# Fragen zu Eclipse



## Bullz (17. Jun 2014)

Hi  hätte 3 Features die mir in der IDE abgehen.

1.) Code blockweise Tabulatorschrittweite zurück rücken. Nach vorne funktioniert mit <markieren> TAP.

2.) Echter Fullscreen Mode wo man wirklich nur mehr Source sieht

3.) Eine Möglichkeit Funktionenaufrufe zu erkennen, die im gleichen Source file implementiert sind.


----------



## JavaMeister (17. Jun 2014)

> 1.) Code blockweise Tabulatorschrittweite zurück rücken. Nach vorne funktioniert mit <markieren> TAP.



shift + tab



> 2.) Echter Fullscreen Mode wo man wirklich nur mehr Source sieht



sinn?



> 3.) Eine Möglichkeit Funktionenaufrufe zu erkennen, die im gleichen Source file implementiert sind.



sinn?


----------



## Gucky (18. Jun 2014)

2: Doppelklick auf die Registerkarte
3: Was genau meinst du? Du kannst strg (ctrl (bei mac ???)) gedrückt halten und dann auf Bezeichner klicken und eclipse springt zur Deklaration des Bezeichners.
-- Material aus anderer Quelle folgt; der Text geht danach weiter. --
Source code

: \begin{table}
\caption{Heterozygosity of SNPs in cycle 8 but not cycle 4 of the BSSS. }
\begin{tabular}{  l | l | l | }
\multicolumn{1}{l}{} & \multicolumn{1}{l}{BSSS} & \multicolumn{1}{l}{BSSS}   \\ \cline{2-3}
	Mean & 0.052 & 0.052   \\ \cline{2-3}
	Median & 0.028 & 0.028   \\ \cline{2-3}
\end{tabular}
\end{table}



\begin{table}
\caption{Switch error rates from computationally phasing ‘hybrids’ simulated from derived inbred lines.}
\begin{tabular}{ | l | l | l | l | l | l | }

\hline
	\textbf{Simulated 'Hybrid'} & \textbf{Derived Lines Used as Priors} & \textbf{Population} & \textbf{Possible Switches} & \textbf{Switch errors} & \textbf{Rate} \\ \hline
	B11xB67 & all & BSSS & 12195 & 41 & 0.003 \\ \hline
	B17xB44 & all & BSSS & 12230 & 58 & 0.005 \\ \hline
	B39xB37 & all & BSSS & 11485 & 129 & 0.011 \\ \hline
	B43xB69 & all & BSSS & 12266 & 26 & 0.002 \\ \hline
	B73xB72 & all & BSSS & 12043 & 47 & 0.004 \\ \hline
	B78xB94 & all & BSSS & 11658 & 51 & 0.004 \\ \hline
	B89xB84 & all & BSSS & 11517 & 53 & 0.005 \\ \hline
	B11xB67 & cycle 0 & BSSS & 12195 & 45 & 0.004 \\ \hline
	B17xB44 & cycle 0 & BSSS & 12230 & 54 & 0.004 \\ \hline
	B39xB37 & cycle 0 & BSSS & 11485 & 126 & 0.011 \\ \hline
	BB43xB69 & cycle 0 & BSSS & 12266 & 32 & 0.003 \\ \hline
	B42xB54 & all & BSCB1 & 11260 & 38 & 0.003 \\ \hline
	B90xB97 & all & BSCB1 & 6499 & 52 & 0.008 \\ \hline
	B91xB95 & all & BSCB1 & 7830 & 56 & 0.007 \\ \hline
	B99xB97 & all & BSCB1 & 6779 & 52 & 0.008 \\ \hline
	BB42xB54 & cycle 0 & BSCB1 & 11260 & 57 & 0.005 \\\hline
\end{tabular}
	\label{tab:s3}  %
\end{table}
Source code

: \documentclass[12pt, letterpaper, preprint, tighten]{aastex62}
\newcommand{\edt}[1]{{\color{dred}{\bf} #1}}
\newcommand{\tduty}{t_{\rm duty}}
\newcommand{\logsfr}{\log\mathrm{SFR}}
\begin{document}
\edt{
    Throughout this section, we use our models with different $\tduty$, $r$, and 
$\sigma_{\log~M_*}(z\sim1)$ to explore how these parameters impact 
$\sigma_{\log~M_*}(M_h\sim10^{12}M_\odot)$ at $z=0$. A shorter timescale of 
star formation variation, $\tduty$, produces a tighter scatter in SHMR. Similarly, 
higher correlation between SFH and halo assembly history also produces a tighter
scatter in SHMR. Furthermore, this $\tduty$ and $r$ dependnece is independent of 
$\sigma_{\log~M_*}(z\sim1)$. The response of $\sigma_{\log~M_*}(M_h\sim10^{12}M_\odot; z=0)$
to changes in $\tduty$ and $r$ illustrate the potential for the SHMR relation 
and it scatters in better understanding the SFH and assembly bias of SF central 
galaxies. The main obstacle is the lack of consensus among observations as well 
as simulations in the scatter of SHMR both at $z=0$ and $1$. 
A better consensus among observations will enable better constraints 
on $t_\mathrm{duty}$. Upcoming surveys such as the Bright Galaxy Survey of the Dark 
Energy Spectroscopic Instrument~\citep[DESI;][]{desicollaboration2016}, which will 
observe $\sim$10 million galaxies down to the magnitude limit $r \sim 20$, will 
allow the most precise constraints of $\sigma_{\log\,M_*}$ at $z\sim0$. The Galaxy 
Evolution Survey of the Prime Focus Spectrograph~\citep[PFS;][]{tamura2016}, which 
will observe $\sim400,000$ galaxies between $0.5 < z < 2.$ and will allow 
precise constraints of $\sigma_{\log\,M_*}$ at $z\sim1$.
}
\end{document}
Meinst du das? Und du kannst einen Bezeichner anklicken, kurz warten und dann werden sämtliche selben Bezeichner im aktuellen Block markiert. Oder sogar im gesamten source File. Das weiß ich nicht genau.


----------



## Ruzmanz (19. Jun 2014)

Zu 3: Ich hätte da eher auf Call-Hierachie (Klasse/Methode/etc. auswählen und Alt - Strg - H) getippt.


----------